Raonic’s average forehand speed for the match was 75 mph, substantially faster than Murray’s 70 mph. There is a saying in tennis that big shots go to big targets, and Raonic followed that rule well, hitting his forehand 58 per cent of the time cross-court, where the landing area is greater, and 42 per cent down the line.

The average rally length for the match was five shots, with Murray’s main goal to keep Raonic going left and right much as much as possible. Raonic did all he could to counter Murray’s tactics by steadfastly committing to the net, coming in a massive 61 times and winning 67 per cent of those points (41/61).
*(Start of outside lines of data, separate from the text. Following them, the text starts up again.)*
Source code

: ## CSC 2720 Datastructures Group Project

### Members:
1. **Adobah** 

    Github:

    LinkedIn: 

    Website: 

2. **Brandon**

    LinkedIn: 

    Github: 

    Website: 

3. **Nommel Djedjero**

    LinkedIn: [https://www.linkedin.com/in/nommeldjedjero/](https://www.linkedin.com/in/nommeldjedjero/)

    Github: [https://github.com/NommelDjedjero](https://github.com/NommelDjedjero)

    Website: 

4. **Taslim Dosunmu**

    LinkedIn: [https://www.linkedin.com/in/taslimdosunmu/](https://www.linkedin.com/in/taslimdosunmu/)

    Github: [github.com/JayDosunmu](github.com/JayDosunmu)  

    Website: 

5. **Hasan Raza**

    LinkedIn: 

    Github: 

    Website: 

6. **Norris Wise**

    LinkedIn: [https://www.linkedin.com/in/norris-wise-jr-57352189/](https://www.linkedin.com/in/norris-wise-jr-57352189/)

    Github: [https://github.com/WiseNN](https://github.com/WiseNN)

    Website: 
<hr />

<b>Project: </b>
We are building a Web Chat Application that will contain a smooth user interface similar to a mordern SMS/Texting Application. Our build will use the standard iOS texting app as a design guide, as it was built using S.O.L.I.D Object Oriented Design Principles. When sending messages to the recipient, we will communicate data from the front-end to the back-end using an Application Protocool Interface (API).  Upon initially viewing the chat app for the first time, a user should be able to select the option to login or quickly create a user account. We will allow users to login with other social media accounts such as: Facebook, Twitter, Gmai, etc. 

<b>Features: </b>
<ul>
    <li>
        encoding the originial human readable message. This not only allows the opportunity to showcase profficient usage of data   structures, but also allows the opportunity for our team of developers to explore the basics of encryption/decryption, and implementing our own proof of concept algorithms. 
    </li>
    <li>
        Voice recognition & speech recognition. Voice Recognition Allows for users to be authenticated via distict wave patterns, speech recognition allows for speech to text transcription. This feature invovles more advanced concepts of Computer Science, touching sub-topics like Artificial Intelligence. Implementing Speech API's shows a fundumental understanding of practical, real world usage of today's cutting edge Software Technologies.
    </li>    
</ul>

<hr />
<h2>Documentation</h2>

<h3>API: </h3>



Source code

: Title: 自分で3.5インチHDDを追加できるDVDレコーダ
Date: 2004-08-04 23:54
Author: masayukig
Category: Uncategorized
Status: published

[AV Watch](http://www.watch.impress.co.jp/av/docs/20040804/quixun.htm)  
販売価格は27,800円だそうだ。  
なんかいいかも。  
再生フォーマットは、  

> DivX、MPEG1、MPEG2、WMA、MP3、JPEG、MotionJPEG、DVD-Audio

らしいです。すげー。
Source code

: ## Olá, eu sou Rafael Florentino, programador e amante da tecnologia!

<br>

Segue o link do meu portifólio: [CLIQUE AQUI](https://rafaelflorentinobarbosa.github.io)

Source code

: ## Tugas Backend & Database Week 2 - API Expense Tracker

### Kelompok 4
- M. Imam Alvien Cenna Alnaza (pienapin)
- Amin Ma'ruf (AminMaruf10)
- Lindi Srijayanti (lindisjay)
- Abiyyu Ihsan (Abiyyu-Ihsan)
Raonic made contact with the ball 30 per cent of the time from inside the baseline (Murray, 25 per cent), but 25 per cent of the time, Raonic was deeper than two metres behind the baseline, which was slightly more than Murray’s 23 per cent.

Murray took the honours with the battle of the backhands, but Raonic's backhand was serviceable with a variety of deft slices, driving through the ball and also blocking well on return of serve. Murray’s average backhand speed was 62 mph, slightly ahead of Raonic’s 59 mph. Both players hit 57 per cent of their backhands cross-court and 43 per cent down the line.

A metric that clearly shows Raonic’s improvement from the back of the court was his superiority in the extended rallies of 10 shots or longer, where he held a 16-14 advantage.

At 5/5 in the tie-break, Raonic missed his last forehand down the line, and he missed a similar forehand on match point to lose the match. Both shots were born of smart strategy of matching up a forehand approach against a backhand pass. They just needed slightly better execution.